Sorrow amidst the joy

One of the things I keep relearning is that sorrow doesn't go away. It integrates into the rest of my being, to one degree or another, but it's still there and is always ready to pop up and say Hey! Did you miss me?

My birthday is next week. I used to love my birthday, allowing myself a primal joy in the fact that I am on this earth and the earth is beautiful. (If you're interested in some observations on birthdays, just look at any post on this blog published on October 27.) I still love birthdays in general, I think it's important that we each have a day when we are celebrated because there are so many times when we feel overlooked or undervalued. Since Kevin's death my relationship with my birthday has changed.

Throughout this month I've been aware of a greater undercurrent of grief than I'd experienced lately. I've been clumsy and tired, more prone to be irritable. I keep asking myself why am I feeling this way? Things are pretty good these days and, while I know there will always be a Kevin-sized hole in my heart and life, I am no longer living in the state of acute distress that so defined the first year after he died. I still have moments of deep sorrow, I miss him every day, but it's no longer common for me to have days when I can barely get out of bed. So why now?

Ah. My birthday. Kevin was always amused by the way my five-year old self would come screeching into the world around my birthday. For all of October he would smile indulgently as I planned a party or insisted on telling wait staff in restaurants it was almost my birthday (I have scored a lot of free birthday cake with this). It was kind of a game we played, my silliness and his amusement.

I miss that. My five-year old self peeks out from time to time and notices he isn't here. She isn't quite sure why. Some days my almost-48-year old self doesn't know why either.

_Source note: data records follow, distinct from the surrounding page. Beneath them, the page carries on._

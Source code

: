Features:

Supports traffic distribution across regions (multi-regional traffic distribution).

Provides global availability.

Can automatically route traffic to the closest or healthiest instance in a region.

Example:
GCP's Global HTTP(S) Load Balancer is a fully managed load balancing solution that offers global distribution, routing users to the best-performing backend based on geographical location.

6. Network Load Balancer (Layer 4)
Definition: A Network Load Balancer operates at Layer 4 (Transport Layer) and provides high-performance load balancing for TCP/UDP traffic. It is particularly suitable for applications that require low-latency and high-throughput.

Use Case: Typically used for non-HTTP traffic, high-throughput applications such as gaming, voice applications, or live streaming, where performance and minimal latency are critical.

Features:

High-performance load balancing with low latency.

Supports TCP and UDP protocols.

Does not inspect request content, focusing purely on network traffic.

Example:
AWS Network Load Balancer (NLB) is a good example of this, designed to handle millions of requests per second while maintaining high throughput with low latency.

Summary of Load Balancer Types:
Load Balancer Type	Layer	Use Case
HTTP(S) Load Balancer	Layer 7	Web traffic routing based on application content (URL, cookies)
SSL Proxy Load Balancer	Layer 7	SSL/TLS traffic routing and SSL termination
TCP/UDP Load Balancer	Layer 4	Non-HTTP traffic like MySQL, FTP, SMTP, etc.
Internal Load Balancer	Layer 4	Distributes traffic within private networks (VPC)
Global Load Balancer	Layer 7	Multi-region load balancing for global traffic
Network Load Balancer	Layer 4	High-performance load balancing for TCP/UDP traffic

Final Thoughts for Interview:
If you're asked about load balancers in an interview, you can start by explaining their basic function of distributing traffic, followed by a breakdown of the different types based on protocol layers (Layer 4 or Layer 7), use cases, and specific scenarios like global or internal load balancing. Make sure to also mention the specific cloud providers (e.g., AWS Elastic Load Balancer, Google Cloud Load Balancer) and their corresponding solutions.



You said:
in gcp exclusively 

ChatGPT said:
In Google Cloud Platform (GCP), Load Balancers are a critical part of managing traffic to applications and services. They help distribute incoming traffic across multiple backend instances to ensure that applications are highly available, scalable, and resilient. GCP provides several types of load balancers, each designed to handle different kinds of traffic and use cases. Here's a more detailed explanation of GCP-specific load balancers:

On top of that, each passing birthday moves me further away from the time when he was on this planet. I was 46 when he died. It didn't seem so distant when I was 47, but now? Turning 48? There's a noticeable gap between 46 and 48, at least in my mind. I know this seems arbitrary, but there it is. I imagine turning 56 will be very hard, outliving him, but that's borrowing trouble.

There are so many ways that I celebrate and remember Kevin every day. Most of the time now I think of him with more love than sorrow. Most of the time now I feel deep gratitude and the pain is muted or at least I've grown accustomed to it. And there are so many ways that my life is good. Next week I will spend time with someone I've come to care for deeply. My friends, who love me dearly and have supported me endlessly for the past 19 months, will gather and celebrate that I am on this planet. I have gigs throughout the week. And yet... I haven't told any wait staff my birthday is this month. Yesterday I remembered with a start that it's in just a few days, surprised that it was so soon, that I actually made it through another year.

All of this and a myriad of other small reminders means that I am sad. These good things are also sorrowful. That's okay. This is part of what grief is; it lingers and re-emerges when we don't expect it. It's triggered by the very things that also give us joy. In some ways I am grateful for this too, because it reminds me of the immensity of the love and the loss.

I still believe in birthdays. It's just a different kind of celebration now.

(c)2015 Laura S. Packer Creative Commons License

1 comment:

  1. Dear Laura, this is very moving. I don't (or at least I pretend I don't) make a fuss in advance of my birthday, because I know my husband loves to do that. How different it would be if he were gone. I wish you a very happy birthday!